Filter delete operations with Amazon Web Services DMS

by Deepthi Saina and Vivekananda Mohapatra | on

Amazon Web Services Database Migration Service (Amazon Web Services DMS) is a fully managed service that helps you migrate databases to Amazon Web Services quickly and securely. Every customer’s use cases are unique; you can use Amazon Web Services DMS not only for a one-time data migration solution but also to replicate the data as per the requirements of your downstream applications.

In this post, we demonstrate two options to configure Amazon Web Services DMS to filter deletes when replicating data to the target database. The first strategy uses Amazon Simple Storage Service (Amazon S3), and the second strategy uses Amazon Web Services DMS transformation rules to flag delete operations during replication. This configuration allows you to selectively retain deleted data in the target database for auditing purposes, even when the source undergoes regular cleanup operations.

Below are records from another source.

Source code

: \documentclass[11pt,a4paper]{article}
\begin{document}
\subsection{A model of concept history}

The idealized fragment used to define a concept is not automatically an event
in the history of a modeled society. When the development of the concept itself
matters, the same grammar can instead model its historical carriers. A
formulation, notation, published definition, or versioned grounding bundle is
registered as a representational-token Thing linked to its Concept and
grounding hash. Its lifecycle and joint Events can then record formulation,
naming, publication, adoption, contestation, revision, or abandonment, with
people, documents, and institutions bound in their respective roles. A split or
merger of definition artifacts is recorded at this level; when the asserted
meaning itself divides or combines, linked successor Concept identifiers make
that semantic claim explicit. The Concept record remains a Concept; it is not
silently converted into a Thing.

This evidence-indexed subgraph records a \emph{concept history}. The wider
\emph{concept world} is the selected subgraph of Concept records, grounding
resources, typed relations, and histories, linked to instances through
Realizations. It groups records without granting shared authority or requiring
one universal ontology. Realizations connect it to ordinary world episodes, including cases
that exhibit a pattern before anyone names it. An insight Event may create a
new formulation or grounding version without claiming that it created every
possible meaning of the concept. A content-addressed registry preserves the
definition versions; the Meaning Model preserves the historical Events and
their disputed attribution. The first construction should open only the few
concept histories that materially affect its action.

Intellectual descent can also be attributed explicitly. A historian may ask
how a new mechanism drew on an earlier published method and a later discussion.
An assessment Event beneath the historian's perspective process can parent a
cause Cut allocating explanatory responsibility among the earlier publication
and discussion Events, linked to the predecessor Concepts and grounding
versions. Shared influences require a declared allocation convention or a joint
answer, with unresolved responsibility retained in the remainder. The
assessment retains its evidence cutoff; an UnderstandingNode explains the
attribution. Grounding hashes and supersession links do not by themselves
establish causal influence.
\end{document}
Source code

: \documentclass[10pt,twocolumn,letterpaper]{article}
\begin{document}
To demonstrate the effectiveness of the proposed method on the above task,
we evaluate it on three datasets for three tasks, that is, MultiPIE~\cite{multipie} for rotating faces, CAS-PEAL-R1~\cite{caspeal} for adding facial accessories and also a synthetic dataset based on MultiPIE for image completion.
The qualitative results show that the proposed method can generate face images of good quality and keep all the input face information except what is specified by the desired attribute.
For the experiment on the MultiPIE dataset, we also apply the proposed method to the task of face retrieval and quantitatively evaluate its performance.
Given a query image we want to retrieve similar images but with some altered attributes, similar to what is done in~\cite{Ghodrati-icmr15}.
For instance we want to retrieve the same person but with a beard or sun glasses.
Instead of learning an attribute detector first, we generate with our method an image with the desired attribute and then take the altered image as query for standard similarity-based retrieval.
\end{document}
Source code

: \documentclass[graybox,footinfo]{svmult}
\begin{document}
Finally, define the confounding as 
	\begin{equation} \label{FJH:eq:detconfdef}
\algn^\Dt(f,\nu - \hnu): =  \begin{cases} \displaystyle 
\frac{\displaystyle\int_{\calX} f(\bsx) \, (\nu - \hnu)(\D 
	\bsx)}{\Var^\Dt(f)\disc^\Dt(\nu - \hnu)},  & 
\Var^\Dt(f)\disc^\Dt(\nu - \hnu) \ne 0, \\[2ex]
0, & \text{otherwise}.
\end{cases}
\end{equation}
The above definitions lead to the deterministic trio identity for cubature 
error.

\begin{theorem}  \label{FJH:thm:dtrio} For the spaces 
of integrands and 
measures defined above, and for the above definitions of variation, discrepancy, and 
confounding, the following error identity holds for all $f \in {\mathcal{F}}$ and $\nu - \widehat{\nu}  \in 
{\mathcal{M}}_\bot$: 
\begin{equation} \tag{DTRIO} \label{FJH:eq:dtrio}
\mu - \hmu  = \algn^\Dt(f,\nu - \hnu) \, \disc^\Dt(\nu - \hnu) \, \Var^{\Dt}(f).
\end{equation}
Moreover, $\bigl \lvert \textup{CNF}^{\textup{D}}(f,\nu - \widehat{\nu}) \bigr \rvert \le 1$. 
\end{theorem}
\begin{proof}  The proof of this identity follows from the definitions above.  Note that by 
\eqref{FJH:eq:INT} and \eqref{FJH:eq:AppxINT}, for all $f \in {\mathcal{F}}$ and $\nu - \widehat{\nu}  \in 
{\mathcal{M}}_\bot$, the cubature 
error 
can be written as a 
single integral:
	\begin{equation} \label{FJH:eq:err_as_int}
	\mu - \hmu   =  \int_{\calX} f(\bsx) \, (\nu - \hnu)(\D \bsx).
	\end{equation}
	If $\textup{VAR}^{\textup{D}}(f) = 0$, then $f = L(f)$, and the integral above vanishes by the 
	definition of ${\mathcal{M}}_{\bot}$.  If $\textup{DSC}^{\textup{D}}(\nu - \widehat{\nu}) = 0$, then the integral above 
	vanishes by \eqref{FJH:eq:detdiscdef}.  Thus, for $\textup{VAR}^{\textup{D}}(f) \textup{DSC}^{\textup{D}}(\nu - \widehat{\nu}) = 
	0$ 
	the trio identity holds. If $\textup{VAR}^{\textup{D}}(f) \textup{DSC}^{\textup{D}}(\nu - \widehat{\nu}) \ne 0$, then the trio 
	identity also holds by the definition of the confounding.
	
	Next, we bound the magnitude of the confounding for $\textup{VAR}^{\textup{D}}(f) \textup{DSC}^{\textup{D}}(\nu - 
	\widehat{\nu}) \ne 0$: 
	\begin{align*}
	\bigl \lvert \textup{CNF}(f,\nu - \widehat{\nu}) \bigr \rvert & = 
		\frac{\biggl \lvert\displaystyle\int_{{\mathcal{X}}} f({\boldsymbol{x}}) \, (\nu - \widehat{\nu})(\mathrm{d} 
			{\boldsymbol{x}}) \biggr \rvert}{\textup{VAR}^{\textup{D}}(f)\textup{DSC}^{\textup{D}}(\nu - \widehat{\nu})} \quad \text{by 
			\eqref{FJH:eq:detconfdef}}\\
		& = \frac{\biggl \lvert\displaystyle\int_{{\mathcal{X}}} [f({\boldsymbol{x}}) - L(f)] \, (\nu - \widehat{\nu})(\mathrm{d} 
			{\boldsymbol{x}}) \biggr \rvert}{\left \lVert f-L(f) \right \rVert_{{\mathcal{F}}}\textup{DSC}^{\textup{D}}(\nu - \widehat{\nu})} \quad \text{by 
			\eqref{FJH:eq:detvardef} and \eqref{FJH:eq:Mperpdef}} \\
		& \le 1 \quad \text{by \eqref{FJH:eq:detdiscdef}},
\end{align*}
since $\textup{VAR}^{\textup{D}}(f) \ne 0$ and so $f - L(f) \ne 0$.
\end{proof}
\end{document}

Use Amazon S3 as a staging environment

One way to filter deletes with Amazon Web Services DMS is to use Amazon S3 as a staging environment. Amazon Web Services DMS migrates inserts and updates and ignores deletes from the source database to an S3 bucket. You can use this approach for any supported source or target endpoints in Amazon Web Services DMS. Review the limitations for the chosen endpoints before starting the migration.

As shown in the following diagram, Amazon S3 acts as an intermediate system that filters out the deletes from applying to the final target by using the CdcInsertsAndUpdates endpoint setting available with Amazon S3 as target .

Amazon Web Services Direct Connect is an optional but recommended component for improved security. Amazon Web Services Direct Connect is a networking service that provides an alternative to using the internet to connect to Amazon Web Services. Using Amazon Web Services Direct Connect, data that would have previously been transported over the internet is delivered through a private network connection between your facilities and Amazon Web Services.

When you use the cdcInsertsAndUpdates S3 target endpoint setting, an additional first field is added, which indicates whether the row was inserted (I) or updated (U) at the source database. How Amazon Web Services DMS creates and sets this field depends on the migration task type and the settings of includeOpForFullLoad, cdcInsertsOnly, and cdcInsertsAndUpdates.

If our Amazon Web Services DMS task performs both a full load and change data capture (CDC), we must add the includeOpForFullLoad parameter to our target S3 endpoint settings. Amazon Web Services DMS creates an additional field in our load files, which ensures that the columns in the load and CDC files are consistent.

Without this parameter, the load and CDC files will have different numbers of columns, which can cause the following error if you try to use the data from both files together:

[SOURCE_UNLOAD   ]E:  Failed to write record id: 2, Number of values: 6 is not equal to number of columns: 5. [1020417]  (file_unload.c:477)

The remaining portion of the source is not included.